Dabei gibt man sich humanitär: Die Piraten seien eine Bedrohung für Hilfgüterschiffe. Die Hilfsgüterschiffe selbst sind eine Bedrohung. Die Schutzzölle der Helfer an die Warlords verschaffen diesen eine Existenzgrundlage, die eingeführten Hilfsgüter und Nahrungsmittel werden von Warlords verkauft oder paternalistisch verteilt. Es ist klar, dass keine Hilfsgüter nötig wären, wenn Waffenschmuggel, Islamismus und Tribalismus in Somalia eingedämmt würden. Die Hilfsgüter sind Zeichen einer Politik, die Somalia aufgegeben hat und mit Almosen ihr schlechtes Gewissen beruhigen will. Von Seiten Europas werden waffenstarrende Marineschiffe zum Schutz von ein paar Öltankern und Fischwilderern geschickt. Zur Verteidigung Mogadishus, der zwei Millionen schweren Hauptstadt Somalias aber sollen knapp 3000 Soldaten aus Uganda und Burundi ihr Leben gegen schwer bewaffnete und hochmotivierte islamistische Eiferer einsetzen. Zum Vergleich: um München gegen Grafittikünstler, Flüchtlinge ohne Papiere und Ladendiebe zu sichern, hält Bayern den dauerhaften Einsatz von 6000 im Gebrauch mit Schusswaffen bestens ausgebildete PolizistInnen für notwendig.

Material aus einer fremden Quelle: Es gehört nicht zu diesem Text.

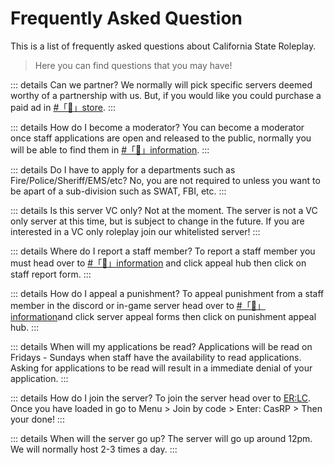 # Frequently Asked Question
This is a list of frequently asked questions about California State Roleplay.

> Here you can find questions that you may have!

::: details Can we partner?
We normally will pick specific servers deemed worthy of a partnership with us. But, if you would like you could purchase a paid ad in [#「🛒」store](https://discord.com/channels/924038453568602162/1011465328783528017).
:::

::: details How do I become a moderator?
You can become a moderator once staff applications are open and released to the public, normally you will be able to find them in [#「📖」information](https://discord.com/channels/924038453568602162/1011465322383028305).
:::

::: details Do I have to apply for a departments such as Fire/Police/Sheriff/EMS/etc?
No, you are not required to unless you want to be apart of a sub-division such as SWAT, FBI, etc.
::: 

::: details Is this server VC only?
Not at the moment. The server is not a VC only server at this time, but is subject to change in the future. If you are interested in a VC only roleplay join our whitelisted server!
::: 

::: details Where do I report a staff member?
To report a staff member you must head over to [#「📖」information](https://discord.com/channels/924038453568602162/1011465322383028305) and click appeal hub then click on staff report form.
:::

::: details How do I appeal a punishment?
To appeal punishment from a staff member in the discord or in-game server head over to [#「📖」information](https://discord.com/channels/924038453568602162/1011465322383028305)and click server appeal forms then click on punishment appeal hub.
:::

::: details When will my applications be read?
Applications will be read on Fridays - Sundays when staff have the availability to read applications. Asking for applications to be read will result in a immediate denial of your application.
::: 

::: details How do I join the server?
To join the server head over to [ER:LC](https://www.roblox.com/games/2534724415/Emergency-Response-Liberty-County). Once you have loaded in go to Menu > Join by code > Enter: CasRP > Then your done!
:::

::: details When will the server go up?
The server will go up around 12pm. We will normally host 2-3 times a day.
:::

Das vom Weltmarkt abgehängte Hungerleiderland Somalia ist offensichtlich nicht von Interesse für die den Weltmarkt repräsentierenden Staaten. Sobald aber von jenen Hungerleidern eine Bedrohung für diesen Weltmarkt ausgeht, wird mit aller Macht zurückgeschlagen – und damit nur ein weiteres Mal zynisch zur Schau gestellt, welche Kapazitäten man zur Anwendung bringen kann, wenn man nur will. Dass Piraterie bekämpft wird, ist kein grundlegender Skandal, sondern eine Banalität. Dass Pirateriebekämpfung in Somalia zum vorrangigen Ziel erklärt wurde, während man Millionen Menschen und darunter vor allem die Frauen in Somalia dem Terror von Islamisten und traditionalistischen Männerbünden überlässt, ist menschenverachtende Bigotterie, eine makabre Farce.